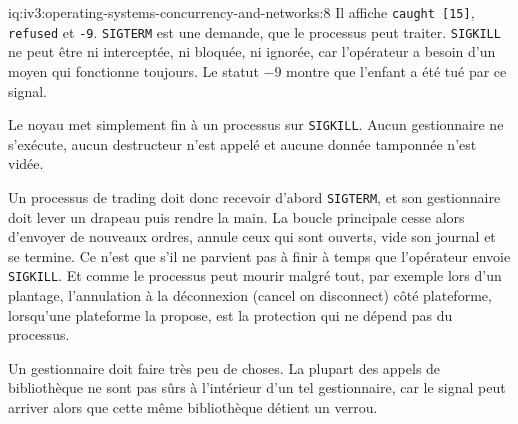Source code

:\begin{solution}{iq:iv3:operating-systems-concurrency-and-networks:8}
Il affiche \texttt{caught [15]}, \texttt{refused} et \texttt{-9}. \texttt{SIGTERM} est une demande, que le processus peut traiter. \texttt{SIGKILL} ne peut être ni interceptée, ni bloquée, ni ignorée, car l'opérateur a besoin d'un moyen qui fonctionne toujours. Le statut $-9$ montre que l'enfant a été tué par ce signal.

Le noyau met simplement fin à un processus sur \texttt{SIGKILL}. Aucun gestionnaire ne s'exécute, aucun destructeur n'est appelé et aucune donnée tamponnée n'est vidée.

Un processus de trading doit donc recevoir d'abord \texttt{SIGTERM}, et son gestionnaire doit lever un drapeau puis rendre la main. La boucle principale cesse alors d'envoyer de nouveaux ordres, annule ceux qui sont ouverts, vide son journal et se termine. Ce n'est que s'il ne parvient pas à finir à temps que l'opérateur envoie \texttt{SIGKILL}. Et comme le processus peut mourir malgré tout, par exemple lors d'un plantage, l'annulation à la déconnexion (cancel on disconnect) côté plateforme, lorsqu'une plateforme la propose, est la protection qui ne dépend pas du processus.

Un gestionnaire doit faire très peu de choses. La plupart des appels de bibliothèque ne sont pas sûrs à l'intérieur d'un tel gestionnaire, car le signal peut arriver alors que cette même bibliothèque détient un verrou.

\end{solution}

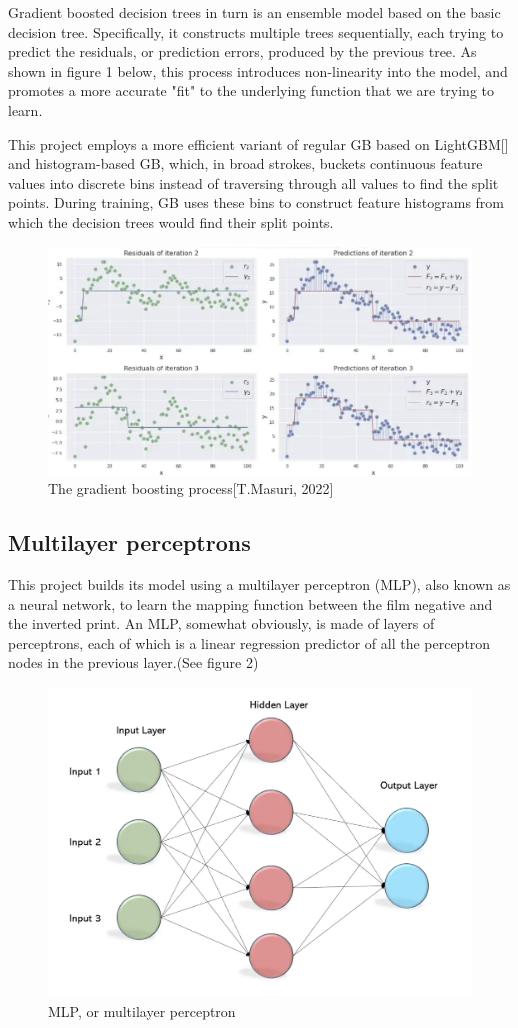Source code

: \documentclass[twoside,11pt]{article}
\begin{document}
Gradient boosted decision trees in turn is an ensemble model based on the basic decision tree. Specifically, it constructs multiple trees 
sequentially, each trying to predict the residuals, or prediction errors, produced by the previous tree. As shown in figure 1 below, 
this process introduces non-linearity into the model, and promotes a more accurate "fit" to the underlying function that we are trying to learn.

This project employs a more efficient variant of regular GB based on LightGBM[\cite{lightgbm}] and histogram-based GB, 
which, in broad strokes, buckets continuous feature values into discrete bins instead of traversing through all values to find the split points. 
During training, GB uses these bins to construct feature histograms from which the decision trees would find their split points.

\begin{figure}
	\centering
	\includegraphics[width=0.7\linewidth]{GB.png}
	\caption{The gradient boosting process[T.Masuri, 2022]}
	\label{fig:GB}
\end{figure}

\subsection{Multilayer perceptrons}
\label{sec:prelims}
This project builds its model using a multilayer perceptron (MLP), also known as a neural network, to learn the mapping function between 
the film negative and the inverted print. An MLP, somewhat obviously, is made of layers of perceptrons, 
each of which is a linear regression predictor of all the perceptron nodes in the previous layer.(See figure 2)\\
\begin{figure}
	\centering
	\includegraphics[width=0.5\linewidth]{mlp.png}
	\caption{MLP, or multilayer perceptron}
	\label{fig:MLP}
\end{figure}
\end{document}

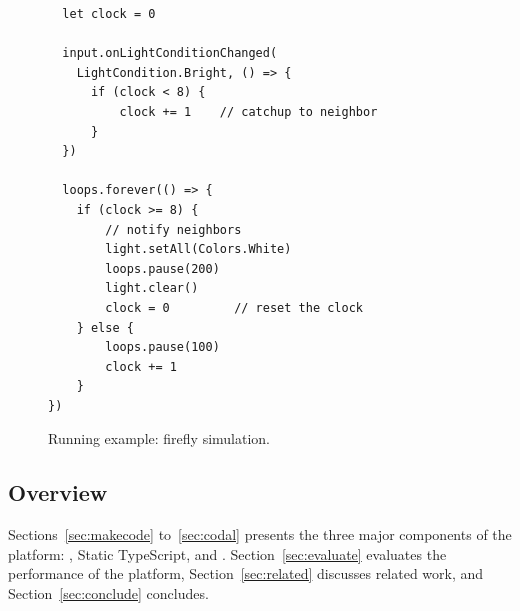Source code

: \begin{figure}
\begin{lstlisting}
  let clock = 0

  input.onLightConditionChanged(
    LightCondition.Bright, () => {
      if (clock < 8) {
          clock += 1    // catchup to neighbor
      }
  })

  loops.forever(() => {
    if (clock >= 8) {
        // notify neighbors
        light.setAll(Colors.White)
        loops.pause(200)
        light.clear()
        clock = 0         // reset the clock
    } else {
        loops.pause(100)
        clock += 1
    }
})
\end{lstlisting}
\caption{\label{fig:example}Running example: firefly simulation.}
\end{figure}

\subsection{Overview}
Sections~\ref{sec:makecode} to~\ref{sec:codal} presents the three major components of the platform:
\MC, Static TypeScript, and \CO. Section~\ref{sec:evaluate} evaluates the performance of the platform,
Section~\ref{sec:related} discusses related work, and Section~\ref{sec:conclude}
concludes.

* * *

Problem statement: Check the data for the word "bins" and pull out the lines that have it.

Response to this exercise:
which, in broad strokes, buckets continuous feature values into discrete bins instead of traversing through all values to find the split points. 
During training, GB uses these bins to construct feature histograms from which the decision trees would find their split points.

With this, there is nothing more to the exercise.